*DATA TO EXAMINE*:
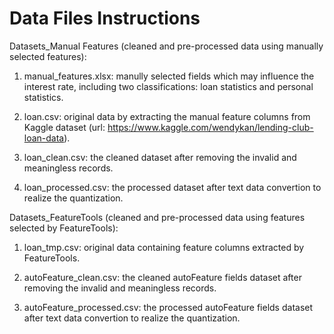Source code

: # Data Files Instructions

Datasets_Manual Features (cleaned and pre-processed data using manually selected features): 
1. manual_features.xlsx: manully selected fields which may influence the interest rate, including two classifications: loan statistics and personal statistics.

2. loan.csv: original data by extracting the manual feature columns from Kaggle dataset (url: https://www.kaggle.com/wendykan/lending-club-loan-data).

3. loan_clean.csv: the cleaned dataset after removing the invalid and meaningless records.

4. loan_processed.csv: the processed dataset after text data convertion to realize the quantization.



Datasets_FeatureTools (cleaned and pre-processed data using features selected by FeatureTools): 

1. loan_tmp.csv: original data containing feature columns extracted by FeatureTools.

2. autoFeature_clean.csv: the cleaned autoFeature fields dataset after removing the invalid and meaningless records.

3. autoFeature_processed.csv: the processed autoFeature fields dataset after text data convertion to realize the quantization.
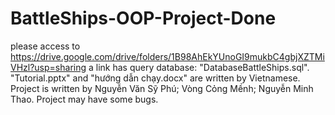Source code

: # BattleShips-OOP-Project-Done
please access to https://drive.google.com/drive/folders/1B98AhEkYUnoGI9mukbC4gbjXZTMiVHzl?usp=sharing
a link has query database: "DatabaseBattleShips.sql".
"Tutorial.pptx" and "hướng dẫn chạy.docx" are written by Vietnamese.
Project is written by 
Nguyễn Văn Sỹ Phú; 
Vòng Cỏng Mềnh; 
Nguyễn Minh Thao. Project may have some bugs.
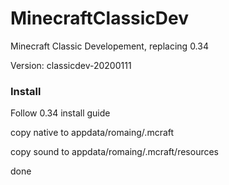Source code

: # MinecraftClassicDev
Minecraft Classic Developement, replacing 0.34

Version: classicdev-20200111

### Install
Follow 0.34 install guide

copy native to appdata/romaing/.mcraft

copy sound to appdata/romaing/.mcraft/resources

done
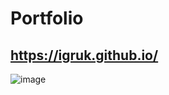 # Portfolio

## https://igruk.github.io/

![image](https://user-images.githubusercontent.com/88056536/234136290-6a575407-2ef2-405b-a504-2960252a1247.png)
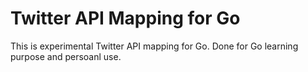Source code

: # Twitter API Mapping for Go

This is experimental Twitter API mapping for Go. Done for Go learning purpose and persoanl use.
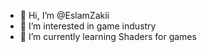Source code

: - 👋 Hi, I’m @EslamZakii
- 👀 I’m interested in game industry
- 🌱 I’m currently learning Shaders for games

<!---
EslamZakii/EslamZakii is a ✨ special ✨ repository because its `README.md` (this file) appears on your GitHub profile.
You can click the Preview link to take a look at your changes.
--->
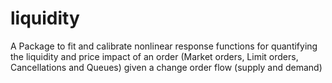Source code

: # liquidity

A Package to fit and calibrate nonlinear response functions for quantifying the liquidity and price impact of an order (Market orders, Limit orders, Cancellations and Queues)  given a change order flow (supply and demand)

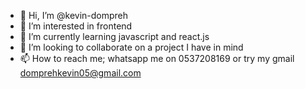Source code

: - 👋 Hi, I’m @kevin-dompreh
- 👀 I’m interested in frontend 
- 🌱 I’m currently learning javascript and react.js
- 💞️ I’m looking to collaborate on a project I have in mind
- 📫 How to reach me; whatsapp me on 0537208169 or try my gmail domprehkevin05@gmail.com

<!---
kevin-dompreh/kevin-dompreh is a ✨ special ✨ repository because its `README.md` (this file) appears on your GitHub profile.
You can click the Preview link to take a look at your changes.
--->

*EXERCISE PROMPT*:
Both the line containing "3. autoFeature_processed.csv: the" and the line containing "Nguyễn Văn Sỹ Phú;" above belong in the output, as do the lines between them. Print them exactly, without pictures.

*ANSWER TO THE PROBLEM*:
3. autoFeature_processed.csv: the processed autoFeature fields dataset after text data convertion to realize the quantization.
Source code

: # BattleShips-OOP-Project-Done
please access to https://drive.google.com/drive/folders/1B98AhEkYUnoGI9mukbC4gbjXZTMiVHzl?usp=sharing
a link has query database: "DatabaseBattleShips.sql".
"Tutorial.pptx" and "hướng dẫn chạy.docx" are written by Vietnamese.
Project is written by 
Nguyễn Văn Sỹ Phú; 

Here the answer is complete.